La exquisita dirección de fotografía de Leonor Teles (realizadora de las menos espectaculares Terra Franca o Baan, presente en la sección oficial del Atlántida), junto al sonido de Tiago Raposinho, convierte de este modo riguroso la disfuncionalidad de la familia representada en una forma cinematográfica. Y duele. Dicha forma, que agobia y apena a la vez que epata, es cercana por momentos a Aftersun de Charlote Wells, a Safe place de Juraj Lerotic o a Monica de Andrea Pallaoro, pero también a los cuadros de Edward Hopper y a las fotografías de Gregory Crewdson.



Las posturas cansadas y los desolados y melancólicos rostros de las actrices son enfatizados por planos holandeses y esquinados, juegos con sus reflejos en ventanas y espejos o encuadres que cortan parte de sus cuerpos. Los expresionistas juegos de luces, la proliferación de espacios negativos o el rancio vestuario y decorado transmiten un desquiciante estado mental. Y los fríos planos fijos sostenidos en el tiempo o los lentos movimientos de cámara dota a cada sutil gesto y a cada directa aserción de una trascendencia mayúscula. De esta manera, descubrimos los traumas y la posición en la familia de cada personaje, a la vez que toda acción y toda ausencia -cuanto menos explicita, más impactante- pasa a significar un mundo. Sobre todo cuando la ternura es un oasis y la imposibilidad de dejar de hacer daño se impone incesantemente. Sí, duele. Y mucho.



La tesis, que el dramaturgo sueco August Strindberg explicitó en su pieza El pelícano, acerca de la repetición hereditaria del mal aprendido familiarmente subyace en la representación de las relaciones tóxicas que realiza João Canijo en Vivir mal, segunda parte del díptico. No en vano, las tres historias que conforman este filme, “Jugar con fuego”, “El pelícano” y “Amor de madre”, se inspiran libremente en las obras de teatro homónimas de Strindberg, permaneciendo solo algunas líneas de diálogo, discursos, dinámicas y detalles argumentales. Entre sí, los capítulos, variaciones en torno a la disfuncionalidad, comparten madres controladoras, infidelidades, muestras de acoso sexual o parejas en crisis.

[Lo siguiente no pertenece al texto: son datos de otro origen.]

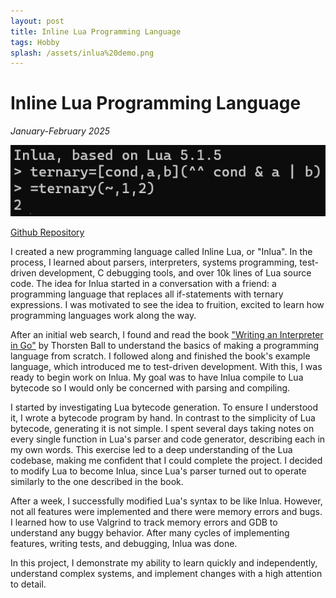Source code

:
```yaml
---
layout: post
title: Inline Lua Programming Language
tags: Hobby
splash: /assets/inlua%20demo.png
---
```


# Inline Lua Programming Language

*January-February 2025*

![](/assets/inlua%20demo.png)

[Github Repository](https://github.com/shua5115/inline-lua)

I created a new programming language called Inline Lua, or "Inlua". In the process, I learned about parsers, interpreters, systems programming, test-driven development, C debugging tools, and over 10k lines of Lua source code. The idea for Inlua started in a conversation with a friend: a programming language that replaces all if-statements with ternary expressions. I was motivated to see the idea to fruition, excited to learn how programming languages work along the way.

After an initial web search, I found and read the book ["Writing an Interpreter in Go"](https://interpreterbook.com/) by Thorsten Ball to understand the basics of making a programming language from scratch. I followed along and finished the book's example language, which introduced me to test-driven development. With this, I was ready to begin work on Inlua. My goal was to have Inlua compile to Lua bytecode so I would only be concerned with parsing and compiling.

I started by investigating Lua bytecode generation. To ensure I understood it, I wrote a bytecode program by hand. In contrast to the simplicity of Lua bytecode, generating it is not simple. I spent several days taking notes on every single function in Lua's parser and code generator, describing each in my own words. This exercise led to a deep understanding of the Lua codebase, making me confident that I could complete the project. I decided to modify Lua to become Inlua, since Lua's parser turned out to operate similarly to the one described in the book.

After a week, I successfully modified Lua's syntax to be like Inlua. However, not all features were implemented and there were memory errors and bugs. I learned how to use Valgrind to track memory errors and GDB to understand any buggy behavior. After many cycles of implementing features, writing tests, and debugging, Inlua was done.

In this project, I demonstrate my ability to learn quickly and independently, understand complex systems, and implement changes with a high attention to detail.

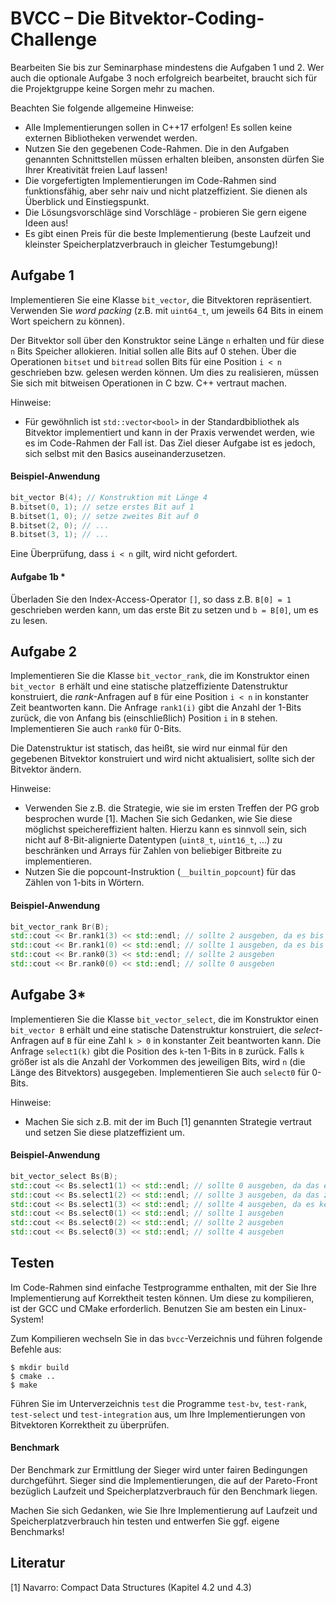 # BVCC – Die Bitvektor-Coding-Challenge

Bearbeiten Sie bis zur Seminarphase mindestens die Aufgaben 1 und 2. Wer auch die optionale Aufgabe 3 noch erfolgreich bearbeitet, braucht sich für die Projektgruppe keine Sorgen mehr zu machen.

Beachten Sie folgende allgemeine Hinweise:
* Alle Implementierungen sollen in C++17 erfolgen! Es sollen keine externen Bibliotheken verwendet werden.
* Nutzen Sie den gegebenen Code-Rahmen. Die in den Aufgaben genannten Schnittstellen müssen erhalten bleiben, ansonsten dürfen Sie Ihrer Kreativität freien Lauf lassen!
* Die vorgefertigten Implementierungen im Code-Rahmen sind funktionsfähig, aber sehr naiv und nicht platzeffizient. Sie dienen als Überblick und Einstiegspunkt.
* Die Lösungsvorschläge sind Vorschläge - probieren Sie gern eigene Ideen aus!
* Es gibt einen Preis für die beste Implementierung (beste Laufzeit und kleinster Speicherplatzverbrauch in gleicher Testumgebung)!

## Aufgabe 1

Implementieren Sie eine Klasse `bit_vector`, die Bitvektoren repräsentiert. Verwenden Sie _word packing_ (z.B. mit `uint64_t`, um jeweils 64 Bits in einem Wort speichern zu können).

Der Bitvektor soll über den Konstruktor seine Länge `n` erhalten und für diese `n` Bits Speicher allokieren. Initial sollen alle Bits auf 0 stehen. Über die Operationen `bitset` und `bitread` sollen Bits für eine Position `i < n` geschrieben bzw. gelesen werden können. Um dies zu realisieren, müssen Sie sich mit bitweisen Operationen in C bzw. C++ vertraut machen.

Hinweise:
* Für gewöhnlich ist `std::vector<bool>` in der Standardbibliothek als Bitvektor implementiert und kann in der Praxis verwendet werden, wie es im Code-Rahmen der Fall ist. Das Ziel dieser Aufgabe ist es jedoch, sich selbst mit den Basics auseinanderzusetzen.

#### Beispiel-Anwendung
```cpp
bit_vector B(4); // Konstruktion mit Länge 4
B.bitset(0, 1); // setze erstes Bit auf 1
B.bitset(1, 0); // setze zweites Bit auf 0
B.bitset(2, 0); // ...
B.bitset(3, 1); // ...
```
Eine Überprüfung, dass `i < n` gilt, wird nicht gefordert.

#### Aufgabe 1b *

Überladen Sie den Index-Access-Operator `[]`, so dass z.B. `B[0] = 1` geschrieben werden kann, um das erste Bit zu setzen und `b = B[0]`, um es zu lesen.

## Aufgabe 2

Implementieren Sie die Klasse `bit_vector_rank`, die im Konstruktor einen `bit_vector B` erhält und eine statische platzeffiziente Datenstruktur konstruiert, die _rank_-Anfragen auf `B` für eine Position `i < n` in konstanter Zeit beantworten kann. Die Anfrage `rank1(i)` gibt die Anzahl der 1-Bits zurück, die von Anfang bis (einschließlich) Position `i` in `B` stehen. Implementieren Sie auch `rank0` für 0-Bits.

Die Datenstruktur ist statisch, das heißt, sie wird nur einmal für den gegebenen Bitvektor konstruiert und wird nicht aktualisiert, sollte sich der Bitvektor ändern.

Hinweise:
* Verwenden Sie z.B. die Strategie, wie sie im ersten Treffen der PG grob besprochen wurde [1]. Machen Sie sich Gedanken, wie Sie diese möglichst speichereffizient halten. Hierzu kann es sinnvoll sein, sich nicht auf 8-Bit-alignierte Datentypen (`uint8_t`, `uint16_t`, ...) zu beschränken und Arrays für Zahlen von beliebiger Bitbreite zu implementieren.
* Nutzen Sie die popcount-Instruktion (`__builtin_popcount`) für das Zählen von 1-bits in Wörtern.

#### Beispiel-Anwendung
```cpp
bit_vector_rank Br(B);
std::cout << Br.rank1(3) << std::endl; // sollte 2 ausgeben, da es bis einschl. Position 3 zwei 1-Bits gibt
std::cout << Br.rank1(0) << std::endl; // sollte 1 ausgeben, da es bis einschl. Position 0 ein 1-Bit gibt
std::cout << Br.rank0(3) << std::endl; // sollte 2 ausgeben
std::cout << Br.rank0(0) << std::endl; // sollte 0 ausgeben
```

## Aufgabe 3*

Implementieren Sie die Klasse `bit_vector_select`, die im Konstruktor einen `bit_vector B` erhält und eine statische Datenstruktur konstruiert, die _select_-Anfragen auf `B` für eine Zahl `k > 0` in konstanter Zeit beantworten kann. Die Anfrage `select1(k)` gibt die Position des `k`-ten 1-Bits in `B` zurück. Falls `k` größer ist als die Anzahl der Vorkommen des jeweiligen Bits, wird `n` (die Länge des Bitvektors) ausgegeben. Implementieren Sie auch `select0` für 0-Bits.

Hinweise:
* Machen Sie sich z.B. mit der im Buch [1] genannten Strategie vertraut und setzen Sie diese platzeffizient um.

#### Beispiel-Anwendung
```cpp
bit_vector_select Bs(B);
std::cout << Bs.select1(1) << std::endl; // sollte 0 ausgeben, da das erste 1-Bit an Position 0 steht
std::cout << Bs.select1(2) << std::endl; // sollte 3 ausgeben, da das zweite 1-Bit an Position 3 steht
std::cout << Bs.select1(3) << std::endl; // sollte 4 ausgeben, da es kein drittes 1-Bit gibt
std::cout << Bs.select0(1) << std::endl; // sollte 1 ausgeben
std::cout << Bs.select0(2) << std::endl; // sollte 2 ausgeben
std::cout << Bs.select0(3) << std::endl; // sollte 4 ausgeben
```

## Testen

Im Code-Rahmen sind einfache Testprogramme enthalten, mit der Sie Ihre Implementierung auf Korrektheit testen können. Um diese zu kompilieren, ist der GCC und CMake erforderlich. Benutzen Sie am besten ein Linux-System!

Zum Kompilieren wechseln Sie in das `bvcc`-Verzeichnis und führen folgende Befehle aus:
```
$ mkdir build
$ cmake ..
$ make
```

Führen Sie im Unterverzeichnis `test` die Programme `test-bv`, `test-rank`, `test-select` und `test-integration` aus, um Ihre Implementierungen von Bitvektoren Korrektheit zu überprüfen.

#### Benchmark
Der Benchmark zur Ermittlung der Sieger wird unter fairen Bedingungen durchgeführt. Sieger sind die Implementierungen, die auf der Pareto-Front bezüglich Laufzeit und Speicherplatzverbrauch für den Benchmark liegen.

Machen Sie sich Gedanken, wie Sie Ihre Implementierung auf Laufzeit und Speicherplatzverbrauch hin testen und entwerfen Sie ggf. eigene Benchmarks!

## Literatur

[1] Navarro: Compact Data Structures (Kapitel 4.2 und 4.3)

La mayor brevedad de estos relatos salvajes o muestras de amabilidad (en el sentido de Kinds of kindness de Lanthimos, claro) fuerzan un montaje más rápido, una reducida parsimonia actoral y una menor profundidad en el desarrollo de los personajes. El resultado es un entretenido melodrama más exagerado, liviano, anecdótico y caricaturesco que Mal vivir. Como el cotilleo que te cuenta una amiga y no puedes dejar de escuchar con la boca abierta. Y aunque la intensidad emocional alcance altas cotas en “Amor de madre”, la sensación de gravedad no es tan desbordante como en el anterior largometraje. Esto es así por la fotografía de Teles, que, aún manteniendo ciertas constantes, se caracteriza ahora por la proliferación de primeros planos, exhibicionistas, precisos y dinámicos movimientos de cámara y planos de secuencia, colores más saturados, encuadres más acogedores, etc.

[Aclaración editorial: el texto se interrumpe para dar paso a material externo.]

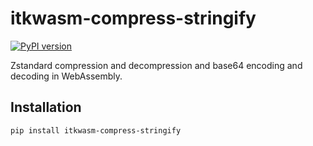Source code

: # itkwasm-compress-stringify

[![PyPI version](https://badge.fury.io/py/itkwasm-compress-stringify.svg)](https://badge.fury.io/py/itkwasm-compress-stringify)

Zstandard compression and decompression and base64 encoding and decoding in WebAssembly.

## Installation

```sh
pip install itkwasm-compress-stringify
```
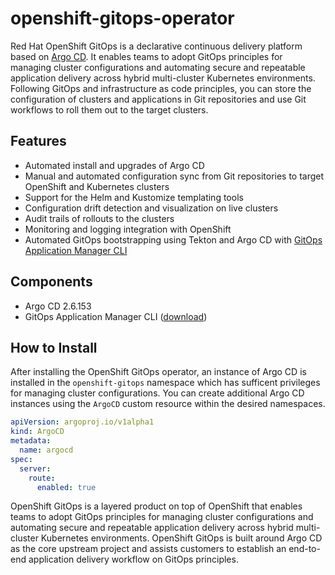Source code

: # openshift-gitops-operator

Red Hat OpenShift GitOps is a declarative continuous delivery platform based on [Argo CD](https://argoproj.github.io/argo-cd/). It enables teams to adopt GitOps principles for managing cluster configurations and automating secure and repeatable application delivery across hybrid multi-cluster Kubernetes environments. Following GitOps and infrastructure as code principles, you can store the configuration of clusters and applications in Git repositories and use Git workflows to roll them out to the target clusters.

## Features
* Automated install and upgrades of Argo CD
* Manual and automated configuration sync from Git repositories to target OpenShift and Kubernetes clusters
* Support for the Helm and Kustomize templating tools
* Configuration drift detection and visualization on live clusters
* Audit trails of rollouts to the clusters
* Monitoring and logging integration with OpenShift
* Automated GitOps bootstrapping using Tekton and Argo CD with [GitOps Application Manager CLI](https://github.com/redhat-developer/kam)

## Components
* Argo CD 2.6.153
* GitOps Application Manager CLI ([download](https://github.com/redhat-developer/kam/releases))

## How to Install 
After installing the OpenShift GitOps operator, an instance  of Argo CD is installed in the `openshift-gitops` namespace which has sufficent privileges for managing cluster configurations. You can create additional Argo CD instances using the `ArgoCD` custom resource within the desired namespaces.
```yaml
apiVersion: argoproj.io/v1alpha1
kind: ArgoCD
metadata:
  name: argocd
spec:
  server:
    route:
      enabled: true
```

OpenShift GitOps is a layered product on top of OpenShift that enables teams to adopt GitOps principles for managing cluster configurations and automating secure and repeatable application delivery across hybrid multi-cluster Kubernetes environments. OpenShift GitOps is built around Argo CD as the core upstream project and assists customers to establish an end-to-end application delivery workflow on GitOps principles.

Sí, la situación de los huéspedes no es tan grave. Porque si, desde el punto de vista de los visitantes, los gritos de Piedade y sus familiares son ininteligible ruido blanco, las miserias de los viajeros interrumpen el trabajo de las camareras del restaurante, que han de soportar y solucionar los dramas de sus clientes. Porque si los turistas cuentan con que sus infelices vacaciones llegarán pronto a su fin, las trabajadoras están condenadas a una desgraciada existencia en ese hotel, lugar de ocio imposible que es su propia cárcel. Porque si el vivir mal es una acción terminable, el mal vivir es un estado permanente. Hasta que la muerte nos separe.

 

“EL HIJO: ¡Gerda, date prisa,el barco va a salir! Ya ha sonado la campana.

¡Pobre mama! ¡No está aquí! ¿Se habrá quedado en tierra? ¿Dónde estará?

No la veo... Sin mamá no lo vamos a pasar muy bien... ¡Ahí está!

¡Ya viene!... ¡Ahora sí que empiezan las vacaciones!

(Se abre la puerta del foro, se ve el intenso resplandor rojo del incendio)”

 

(El pelícano, August Strindberg)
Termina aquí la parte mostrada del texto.